New Technology and Treatments Lead to Better Outcomes in Ovarian Cancer
Prevention & Treatment Advances in medicine are revolutionizing the prevention, detection and treatment of ovarian cancers.
Certain genetic tests can help women understand their risk of getting ovarian cancer and allow them to consider preventive treatment options. New technologies can lead to earlier detection of ovarian cancer so that doctors can treat the disease at its earliest stages, thereby resulting in a better chance for improved outcomes. Other molecular tests can unlock more effective treatment options for certain ovarian cancer patients.
These medical breakthroughs are a result of both an increased understanding of the disease-related genes BRCA1 and 2, and a new method for detecting cancers using blood tests.
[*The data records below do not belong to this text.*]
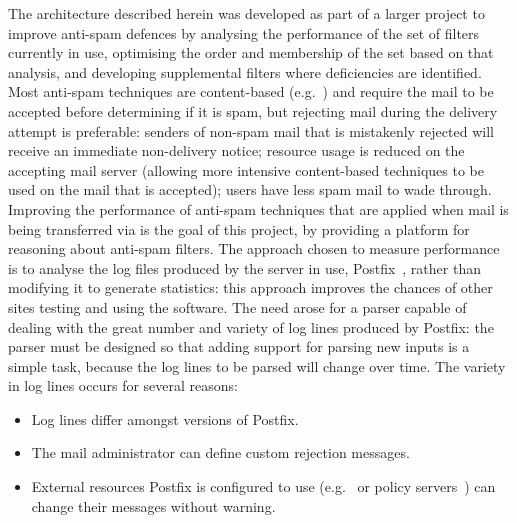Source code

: \documentclass[preprint,draft,numbers,1p]{elsarticle}
\begin{document}
The architecture described herein was developed as part of a larger project
to improve anti-spam defences by analysing the performance of the set of
filters currently in use, optimising the order and membership of the set
based on that analysis, and developing supplemental filters where
deficiencies are identified.  Most anti-spam techniques are content-based
(e.g.~\cite{a-plan-for-spam,word-stemming,relaxed-online-svms}) and
require the mail to be accepted before determining if it is spam, but
rejecting mail during the delivery attempt is preferable: senders of
non-spam mail that is mistakenly rejected will receive an immediate
non-delivery notice; resource usage is reduced on the accepting mail server
(allowing more intensive content-based techniques to be used on the mail
that is accepted); users have less spam mail to wade through.  Improving
the performance of anti-spam techniques that are applied when mail is being
transferred via \SMTP{}\footnotemark{} is the goal of this project, by
providing a platform for reasoning about anti-spam filters.  The approach
chosen to measure performance is to analyse the log files produced by the
\SMTP{} server in use, Postfix~\cite{postfix}, rather than modifying it to
generate statistics: this approach improves the chances of other sites
testing and using the software.  The need arose for a parser capable of
dealing with the great number and variety of log lines produced by Postfix:
the parser must be designed so that adding support for parsing new inputs
is a simple task, because the log lines to be parsed will change over time.
The variety in log lines occurs for several reasons:

\begin{itemize}

    \item Log lines differ amongst versions of Postfix.
        
    \item The mail administrator can define custom rejection messages.

    \item External resources Postfix is configured to use (e.g.\ \DNSBL{}
        or policy servers~\cite{policy-servers}) can change their messages
        without warning.

\end{itemize}
\end{document}
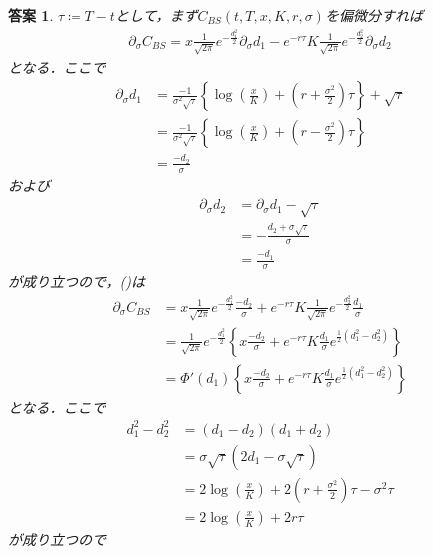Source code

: \documentclass[11pt,a4paper]{jsarticle}
\theoremstyle{mystyle}
\newtheorem*{ans}{答案}
\begin{document}
\begin{ans}
	$\tau \coloneqq T - t$として，まず$C_{BS}(t,T,x,K,r,\sigma)$を偏微分すれば
	\begin{align}
		\partial_{\sigma}C_{BS}
		= x \frac{1}{\sqrt{2\pi}}e^{-\frac{d_{1}^{2}}{2}}\partial_{\sigma}d_{1}
		- e^{-r\tau}K\frac{1}{\sqrt{2\pi}}e^{-\frac{d_{2}^{2}}{2}}\partial_{\sigma}d_{2}
		\label{formula:3_1}
	\end{align}
	となる．ここで
	\begin{align}
		\partial_{\sigma}d_{1} &= \frac{-1}{\sigma^{2}\sqrt{\tau}}
		\left\{\log{\left(\frac{x}{K}\right)}+\left(r+\frac{\sigma^{2}}{2}\right)\tau\right\} + \sqrt{\tau} \\
		&= \frac{-1}{\sigma^{2}\sqrt{\tau}}
		\left\{\log{\left(\frac{x}{K}\right)}+\left(r-\frac{\sigma^{2}}{2}\right)\tau\right\} \\
		&= \frac{-d_{2}}{\sigma}
	\end{align}
	および
	\begin{align}
		\partial_{\sigma}d_{2} &= \partial_{\sigma}d_{1}-\sqrt{\tau} \\
		&= -\frac{d_{2} + \sigma \sqrt{\tau}}{\sigma} \\
		&= \frac{-d_{1}}{\sigma}
	\end{align}
	が成り立つので，()は
	\begin{align}
		\partial_{\sigma}C_{BS} &= x \frac{1}{\sqrt{2\pi}}e^{-\frac{d_{1}^{2}}{2}}
		\frac{-d_{2}}{\sigma} + e^{-r\tau}K\frac{1}{\sqrt{2\pi}}e^{-\frac{d_{2}^{2}}{2}}\frac{d_{1}}{\sigma} \\
		&= \frac{1}{\sqrt{2\pi}}e^{-\frac{d_{1}^{2}}{2}}
		\left\{x\frac{-d_{2}}{\sigma} + e^{-r\tau}K\frac{d_{1}}{\sigma}e^{\frac{1}{2}(d_{1}^{2}-d_{2}^{2})}\right\} \\
		&= \Phi'(d_{1}) \left\{x\frac{-d_{2}}{\sigma} + e^{-r\tau}K\frac{d_{1}}{\sigma}e^{\frac{1}{2}(d_{1}^{2}-d_{2}^{2})}\right\}
		\label{formula:3_2}
	\end{align}
	となる．ここで
	\begin{align}
		d_{1}^{2}-d_{2}^{2}
		&= (d_{1}-d_{2})(d_{1}+d_{2}) \\
		&= \sigma \sqrt{\tau}(2d_{1}-\sigma \sqrt{\tau}) \\
		&= 2\log{\left(\frac{x}{K}\right)} + 2\left(r+\frac{\sigma^{2}}{2}\right)\tau
		- \sigma^{2}\tau \\
		&= 2\log{\left(\frac{x}{K}\right)} + 2r\tau
	\end{align}
	が成り立つので
	\begin{align}

\end{align}
\end{ans}
\end{document}
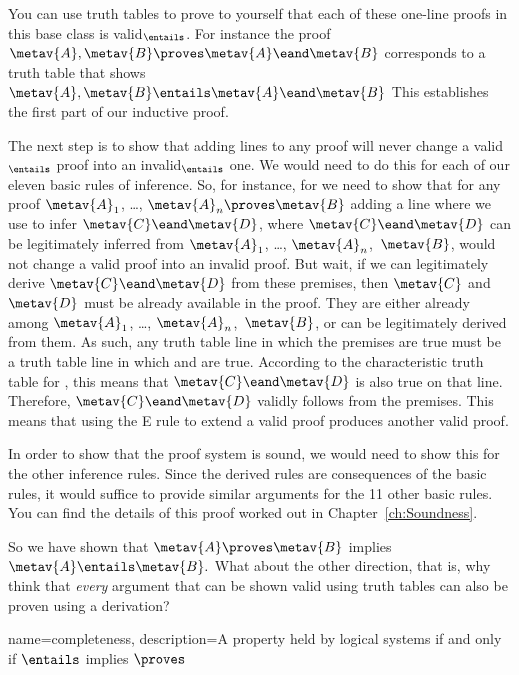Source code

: You can use truth tables to prove to yourself that each of these one-line proofs in this base class is valid$_{\entails}$. For instance the proof $\metav{A}, \metav{B} \proves \metav{A} \eand \metav{B}$ corresponds to a truth table that shows $\metav{A}, \metav{B} \entails  \metav{A} \eand \metav{B}$ This establishes the first part of our inductive proof.

The next step is to show that adding lines to any proof will never change a valid$_{\entails}$ proof into an invalid$_{\entails}$ one. We would need to do this for each of our eleven basic rules of inference. So, for instance, for  we need to show that for any proof $\metav{A}_{1}$, \dots, $\metav{A}_{n} \proves  \metav {B}$ adding a line where we use  to infer $\metav{C} \eand \metav{D}$, where $\metav{C} \eand \metav{D}$ can be legitimately inferred from $\metav{A}_{1}$, \dots, $\metav{A}_{n}$,~$\metav{B}$, would not change a valid proof into an invalid proof. But wait, if we can legitimately derive $\metav{C} \eand \metav{D}$ from these premises, then $\metav{C}$ and $\metav{D}$ must be already available in the proof. They are either already among $\metav{A}_{1}$, \dots, $\metav{A}_{n}$,~$\metav {B}$, or can be legitimately derived from them. As such, any truth table line in which the premises are true must be a truth table line in which  and  are true. According to the characteristic truth table for \eand, this means that $\metav{C} \eand \metav{D}$ is also true on that line. Therefore, $\metav{C} \eand \metav{D}$ validly follows from the premises. This means that using the {\eand}E rule to extend a valid proof produces another valid proof.

In order to show that the proof system is sound, we would need to show
this for the other inference rules. Since the derived rules are
consequences of the basic rules, it would suffice to provide similar
arguments for the 11 other basic rules. You can find the details of
this proof worked out in Chapter~\ref{ch:Soundness}.

So we have shown that $\metav{A} \proves \metav{B}$ implies $\metav{A} \entails \metav{B}.$ What about the other direction, that is, why think that \emph{every} argument that can be shown valid using truth tables can also be proven using a derivation? 

{
name=completeness,
description={A property held by logical systems if and only if $\entails $ implies $\proves $}
}


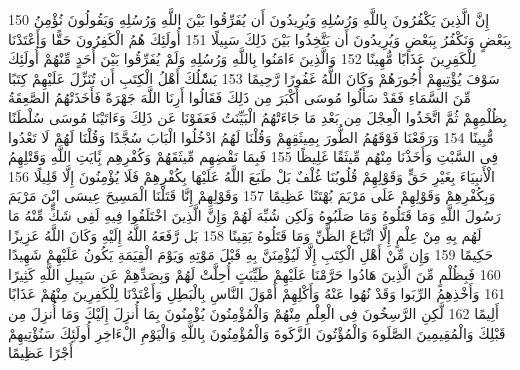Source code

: {\tiny\colorbox{cl_aya}{150}} إِنَّ الَّذِينَ يَكْفُرُونَ بِاللَّهِ وَرُسُلِهِ وَيُرِيدُونَ أَن يُفَرِّقُوا بَيْنَ اللَّهِ وَرُسُلِهِ وَيَقُولُونَ نُؤْمِنُ بِبَعْضٍ وَنَكْفُرُ بِبَعْضٍ وَيُرِيدُونَ أَن يَتَّخِذُوا بَيْنَ ذَلِكَ سَبِيلًا
{\tiny\colorbox{cl_aya}{151}} أُولَئِكَ هُمُ الْكَفِرُونَ حَقًّا وَأَعْتَدْنَا لِلْكَفِرِينَ عَذَابًا مُّهِينًا
{\tiny\colorbox{cl_aya}{152}} وَالَّذِينَ ءَامَنُوا بِاللَّهِ وَرُسُلِهِ وَلَمْ يُفَرِّقُوا بَيْنَ أَحَدٍ مِّنْهُمْ أُولَئِكَ سَوْفَ يُؤْتِيهِمْ أُجُورَهُمْ وَكَانَ اللَّهُ غَفُورًا رَّحِيمًا
{\tiny\colorbox{cl_aya}{153}} يَسَْٔلُكَ أَهْلُ الْكِتَبِ أَن تُنَزِّلَ عَلَيْهِمْ كِتَبًا مِّنَ السَّمَاءِ فَقَدْ سَأَلُوا مُوسَى أَكْبَرَ مِن ذَلِكَ فَقَالُوا أَرِنَا اللَّهَ جَهْرَةً فَأَخَذَتْهُمُ الصَّعِقَةُ بِظُلْمِهِمْ ثُمَّ اتَّخَذُوا الْعِجْلَ مِن بَعْدِ مَا جَاءَتْهُمُ الْبَيِّنَتُ فَعَفَوْنَا عَن ذَلِكَ وَءَاتَيْنَا مُوسَى سُلْطَنًا مُّبِينًا
{\tiny\colorbox{cl_aya}{154}} وَرَفَعْنَا فَوْقَهُمُ الطُّورَ بِمِيثَقِهِمْ وَقُلْنَا لَهُمُ ادْخُلُوا الْبَابَ سُجَّدًا وَقُلْنَا لَهُمْ لَا تَعْدُوا فِى السَّبْتِ وَأَخَذْنَا مِنْهُم مِّيثَقًا غَلِيظًا
{\tiny\colorbox{cl_aya}{155}} فَبِمَا نَقْضِهِم مِّيثَقَهُمْ وَكُفْرِهِم بَِٔايَتِ اللَّهِ وَقَتْلِهِمُ الْأَنبِيَاءَ بِغَيْرِ حَقٍّ وَقَوْلِهِمْ قُلُوبُنَا غُلْفٌ بَلْ طَبَعَ اللَّهُ عَلَيْهَا بِكُفْرِهِمْ فَلَا يُؤْمِنُونَ إِلَّا قَلِيلًا
{\tiny\colorbox{cl_aya}{156}} وَبِكُفْرِهِمْ وَقَوْلِهِمْ عَلَى مَرْيَمَ بُهْتَنًا عَظِيمًا
{\tiny\colorbox{cl_aya}{157}} وَقَوْلِهِمْ إِنَّا قَتَلْنَا الْمَسِيحَ عِيسَى ابْنَ مَرْيَمَ رَسُولَ اللَّهِ وَمَا قَتَلُوهُ وَمَا صَلَبُوهُ وَلَكِن شُبِّهَ لَهُمْ وَإِنَّ الَّذِينَ اخْتَلَفُوا فِيهِ لَفِى شَكٍّ مِّنْهُ مَا لَهُم بِهِ مِنْ عِلْمٍ إِلَّا اتِّبَاعَ الظَّنِّ وَمَا قَتَلُوهُ يَقِينًا
{\tiny\colorbox{cl_aya}{158}} بَل رَّفَعَهُ اللَّهُ إِلَيْهِ وَكَانَ اللَّهُ عَزِيزًا حَكِيمًا
{\tiny\colorbox{cl_aya}{159}} وَإِن مِّنْ أَهْلِ الْكِتَبِ إِلَّا لَيُؤْمِنَنَّ بِهِ قَبْلَ مَوْتِهِ وَيَوْمَ الْقِيَمَةِ يَكُونُ عَلَيْهِمْ شَهِيدًا
{\tiny\colorbox{cl_aya}{160}} فَبِظُلْمٍ مِّنَ الَّذِينَ هَادُوا حَرَّمْنَا عَلَيْهِمْ طَيِّبَتٍ أُحِلَّتْ لَهُمْ وَبِصَدِّهِمْ عَن سَبِيلِ اللَّهِ كَثِيرًا
{\tiny\colorbox{cl_aya}{161}} وَأَخْذِهِمُ الرِّبَوا وَقَدْ نُهُوا عَنْهُ وَأَكْلِهِمْ أَمْوَلَ النَّاسِ بِالْبَطِلِ وَأَعْتَدْنَا لِلْكَفِرِينَ مِنْهُمْ عَذَابًا أَلِيمًا
{\tiny\colorbox{cl_aya}{162}} لَّكِنِ الرَّسِخُونَ فِى الْعِلْمِ مِنْهُمْ وَالْمُؤْمِنُونَ يُؤْمِنُونَ بِمَا أُنزِلَ إِلَيْكَ وَمَا أُنزِلَ مِن قَبْلِكَ وَالْمُقِيمِينَ الصَّلَوةَ وَالْمُؤْتُونَ الزَّكَوةَ وَالْمُؤْمِنُونَ بِاللَّهِ وَالْيَوْمِ الْءَاخِرِ أُولَئِكَ سَنُؤْتِيهِمْ أَجْرًا عَظِيمًا
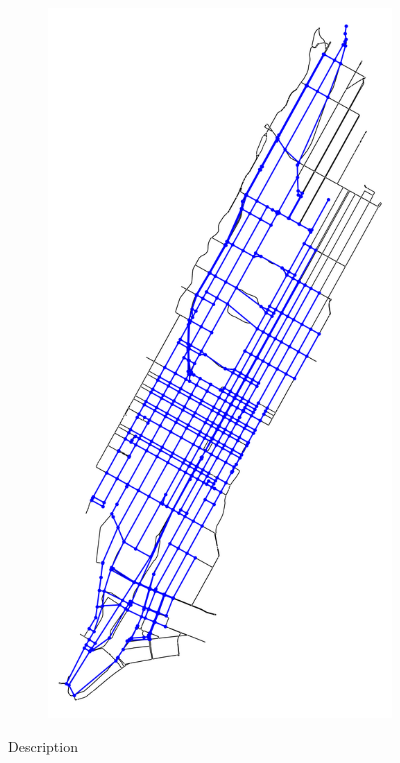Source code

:\begin{figure}[tbh]
\begin{subfigure}[b]{0.32\textwidth}
		\caption{}
		\label{fig:nyc_simplified_info}
	\end{subfigure}
	\begin{subfigure}[b]{0.32\textwidth}
		\centering
		\includegraphics[width=\textwidth]{assets/img/new_york_simplified_roads.png}
		\caption{}
		\label{fig:nyc_simplified_roads}
	\end{subfigure}
	
	\caption[Title In the TOC]{Description }
	\label{fig:nyc_rn}
\end{figure}











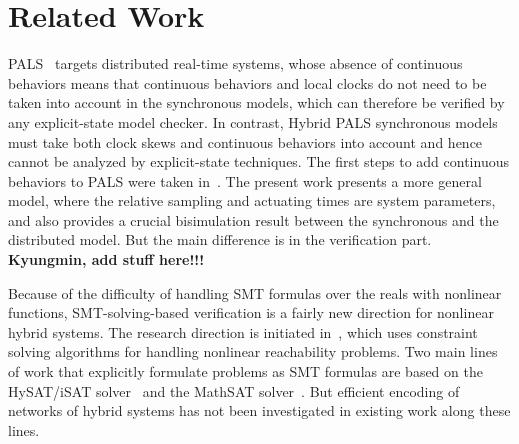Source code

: 

\section{Related Work}
\label{sec:related-work}




PALS~\cite{pals-rtss09,mr-pals-journal,pals-tcs,al2012pattern} targets
distributed real-time systems, whose absence of continuous behaviors
means that continuous behaviors and local clocks do not need to be
taken into account in the synchronous models, which can therefore be
verified by any explicit-state model checker. In contrast, Hybrid PALS
synchronous models must take both clock skews and continuous behaviors
into account and hence cannot be analyzed by explicit-state
techniques. The first steps to add continuous behaviors to PALS were
taken in~\cite{hybrid-pals}. The present work presents a more general
model, where the relative sampling and actuating times are system
parameters,  and also provides a crucial bisimulation result between
the 
synchronous and the distributed model. But the main difference is in the
verification part. \textbf{Kyungmin, add stuff here!!!}


Because of the difficulty of handling SMT
formulas over the reals with nonlinear functions, 
SMT-solving-based verification is a fairly new direction for nonlinear hybrid
systems. The research
direction is initiated in~\cite{ratschan2007safety}, which uses constraint
solving algorithms for handling nonlinear reachability problems. Two
main lines of work that explicitly formulate problems as SMT formulas
are based on the HySAT/iSAT
solver~\cite{DBLP:journals/fmsd/FranzleH07,eggers2008sat}
and the MathSAT
solver~\cite{DBLP:conf/aaai/CimattiMT12,DBLP:conf/fmcad/CimattiMT12}.
But efficient encoding of networks of hybrid systems has not been
investigated in existing work along these lines.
BRCA1 and BRCA2 are genes that can help predict the risk of getting ovarian cancer and can thereby inform preventive strategies that are employed before disease is diagnosed. Women with certain BRCA1 and BRCA2 gene variations have a potential 39 percent chance of developing ovarian cancer, compared to a 1.3 percent chance among the general female population.
By combining information about these molecular markers with an individual’s medical history, circumstances and values, patients and their doctors can work together to create personalized prevention plans.
“Ovarian cancer represents only 30 percent of gynecologic cancers but is responsible for 50 percent of deaths...”
Ovarian cancer represents only 30 percent of gynecologic cancers but is responsible for 50 percent of deaths, primarily because most women are diagnosed with advanced disease, which is harder to treat than early-stage disease. However, a new method for ovarian cancer surveillance using a "liquid biopsy" provides hope for earlier detection.
Liquid biopsies can detect cancer DNA, either within cells or circulating by itself in blood, obviating the need for invasive tissue biopsies. The technology may make it possible to screen for ovarian cancer using a routine blood test, so women would know if they had early-stage ovarian cancer before feeling sick. This would also provide ovarian cancer patients that have already been diagnosed and treated with enhanced surveillance for recurrence.
For ovarian cancer patients who have mutations of the BRCA1 or BRCA2 genes, new drugs are now available that specifically target the molecular mechanisms of the disease. Olaparib (Lynparza) and rucaparib (Rubraca) are poly (ADP-ribose) polymerase inhibitors, which treat ovarian cancer much more effectively than standard treatments.
Molecular diagnostic tests for BRCA1/2 are used to identify the patients who will benefit from receiving these drugs, thereby allowing these ovarian cancer patients to be treated with the appropriate regimen immediately. This is a remarkable improvement over the traditional trial-and-error process for selecting a therapy.
New drugs produce better results in treatment and new technology allow for earlier detections. With these advancements, there can be proactive approaches to ovarian cancer.